With all the depressing news on the global economic front, there might not be a better time to start an MBA on the mainland. Or at least that's the word from students enrolled in International MBA programmes at Tsinghua and Peking universities in Beijing.
Many, like Jeff Chien, 25, a first-year student in the Guanghua School of Management at Peking University, are betting on an economic upturn.
'The rules are going to be entirely different two years from now,' said Mr Chien, a Taiwan-born, California-raised student who comes to the MBA with a background in finance. 'Here we can brainstorm how these new frameworks will operate and how we'll play the game under these new rules. I feel like during every crisis there's an opportunity.'
Raymond Cheng, 29, a first-year student on the International MBA programme at Tsinghua University who worked in finance in New York, has similar thoughts. 'I consider myself lucky to kind of take myself out of that environment,' said Mr Cheng. 'I feel a bit more secluded here.'
But the foreign MBA students in Beijing really aren't there to dodge the economic tsunami.

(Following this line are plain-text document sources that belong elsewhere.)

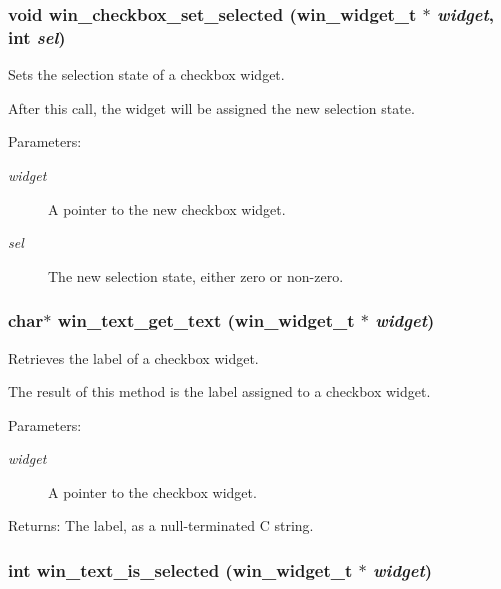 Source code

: \subsubsection{\setlength{\rightskip}{0pt plus 5cm}void win\_\-checkbox\_\-set\_\-selected ({\bf win\_\-widget\_\-t} $\ast$ {\em widget}, int {\em sel})}\label{wincheckbox_8h_a3}


Sets the selection state of a checkbox widget. 

After this call, the widget will be assigned the new selection state.

\begin{Desc}
\item[Parameters:]
\begin{description}
\item[{\em widget}]A pointer to the new checkbox widget. \item[{\em sel}]The new selection state, either zero or non-zero. \end{description}
\end{Desc}
\subsubsection{\setlength{\rightskip}{0pt plus 5cm}char$\ast$ win\_\-text\_\-get\_\-text ({\bf win\_\-widget\_\-t} $\ast$ {\em widget})}\label{wincheckbox_8h_a2}


Retrieves the label of a checkbox widget. 

The result of this method is the label assigned to a checkbox widget.

\begin{Desc}
\item[Parameters:]
\begin{description}
\item[{\em widget}]A pointer to the checkbox widget. \end{description}
\end{Desc}
\begin{Desc}
\item[Returns:]The label, as a null-terminated C string. \end{Desc}
\subsubsection{\setlength{\rightskip}{0pt plus 5cm}int win\_\-text\_\-is\_\-selected ({\bf win\_\-widget\_\-t} $\ast$ {\em widget})}\label{wincheckbox_8h_a4}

They are there because they see the importance of China as a major economic power and they want to better understand how to do business in China first-hand. Some are fresh off the plane and others already have some China experience.
In 2003, Michael Frechette, a 37-year-old second-year student on the Tsinghua MBA programme, went to the mainland thinking he might stay one year. Five years later, he's married to a Chinese native and fully set on making his life there.